14. Hit 20K: I need some chocolate. Yep. A little sticky here, but no revisions! No editing! No rereading! No fixing anything!
15. 30K: Shaky. But it’s okay, right? Yeah. Coming along…
16. OH MY GOSH. I’VE LOST THE PLOT.
17. 40K. Found the plot. Mind you, this idea is terrible. Everyone’s written a book like this.
18. 50K. Almost done. Hehe! Almost DONE.
19. Dead toll is pretty…high. Show of hands? Who do I have left to
play work with?
20: 60K. DONE. DONE. DONE. Chocolate! Icecream! Sultanas! Do a happy dance! Shout from mountain top about the brilliance of the completed project! FINISHED!
21. Set aside for 6 weeks to
fester mature. No rewriting. No rereading.
22. It’s horrible. Terrible. No one will ever like it.
23. You should edit another project.
24. I think I’ll just eat handfuls of sultanas in the corner and cry quietly. I can’t write. Writing is awful. Why would anyone write?
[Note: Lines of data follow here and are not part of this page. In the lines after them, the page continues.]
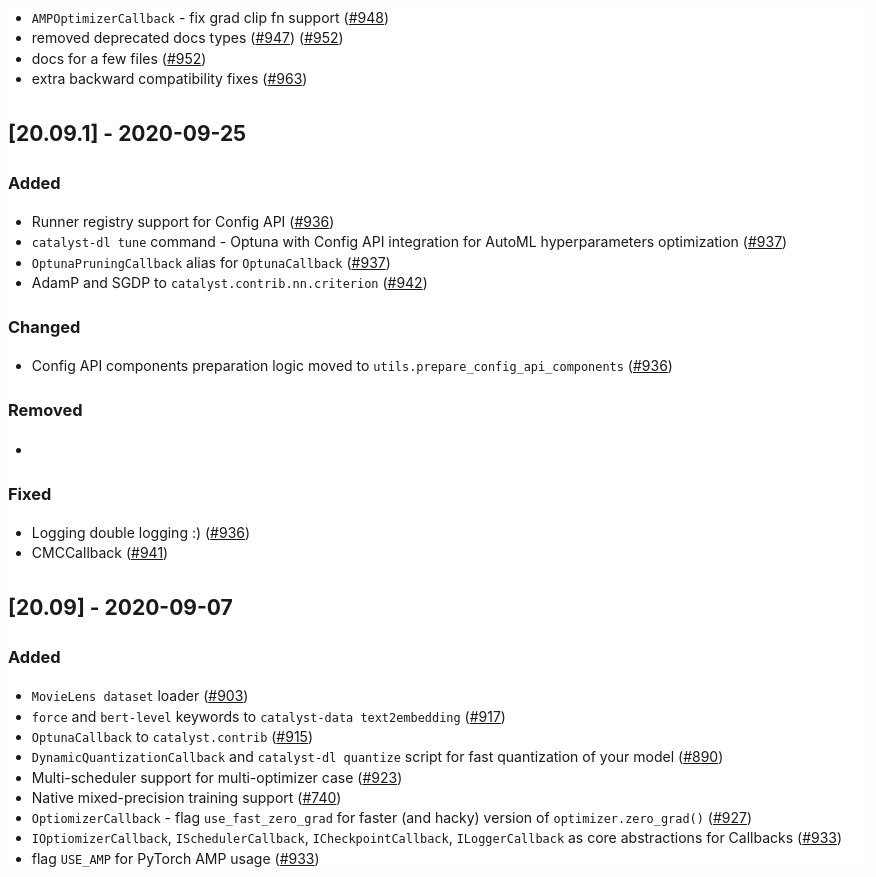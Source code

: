 - `AMPOptimizerCallback` - fix grad clip fn support ([#948](https://github.com/catalyst-team/catalyst/pull/948))
- removed deprecated docs types ([#947](https://github.com/catalyst-team/catalyst/pull/947)) ([#952](https://github.com/catalyst-team/catalyst/pull/952))
- docs for a few files ([#952](https://github.com/catalyst-team/catalyst/pull/952))
- extra backward compatibility fixes ([#963](https://github.com/catalyst-team/catalyst/pull/963))


## [20.09.1] - 2020-09-25

### Added

- Runner registry support for Config API ([#936](https://github.com/catalyst-team/catalyst/pull/936))
- `catalyst-dl tune` command - Optuna with Config API integration for AutoML hyperparameters optimization ([#937](https://github.com/catalyst-team/catalyst/pull/937))
- `OptunaPruningCallback` alias for `OptunaCallback` ([#937](https://github.com/catalyst-team/catalyst/pull/937))
- AdamP and SGDP to `catalyst.contrib.nn.criterion` ([#942](https://github.com/catalyst-team/catalyst/pull/942))

### Changed

- Config API components preparation logic moved to ``utils.prepare_config_api_components`` ([#936](https://github.com/catalyst-team/catalyst/pull/936))

### Removed

-

### Fixed

- Logging double logging :) ([#936](https://github.com/catalyst-team/catalyst/pull/936))
- CMCCallback ([#941](https://github.com/catalyst-team/catalyst/pull/941))

## [20.09] - 2020-09-07

### Added

- `MovieLens dataset` loader ([#903](https://github.com/catalyst-team/catalyst/pull/903))
- `force` and `bert-level` keywords to `catalyst-data text2embedding` ([#917](https://github.com/catalyst-team/catalyst/pull/917))
- `OptunaCallback` to `catalyst.contrib` ([#915](https://github.com/catalyst-team/catalyst/pull/915))
- `DynamicQuantizationCallback` and `catalyst-dl quantize` script for fast quantization of your model ([#890](https://github.com/catalyst-team/catalyst/pull/915))
- Multi-scheduler support for multi-optimizer case ([#923](https://github.com/catalyst-team/catalyst/pull/923))
- Native mixed-precision training support ([#740](https://github.com/catalyst-team/catalyst/issues/740))
- `OptiomizerCallback` - flag `use_fast_zero_grad` for faster (and hacky) version of `optimizer.zero_grad()` ([#927](https://github.com/catalyst-team/catalyst/pull/927))
- `IOptiomizerCallback`, `ISchedulerCallback`, `ICheckpointCallback`, `ILoggerCallback` as core abstractions for Callbacks ([#933](https://github.com/catalyst-team/catalyst/pull/933))
- flag `USE_AMP` for PyTorch AMP usage ([#933](https://github.com/catalyst-team/catalyst/pull/933))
25. Pinterest. Movies. Read books. Briefly encounter the real world and —
26. OH. SHINY IDEA.
cait has been accused of — OH SQUIRREL. anyway. she enjoys going to the beach (even if it’s winter) and teaching her 2 year old nephew how to poke people. she has waaaaay too many books on her to-read pile. she’s tackling transparent by natalie whipple and just finished a really awesome mess by trish cook. both are fabulous. she’s currently editing her apocalyptic thriller, boybots. she wants a dog so she can name it doug.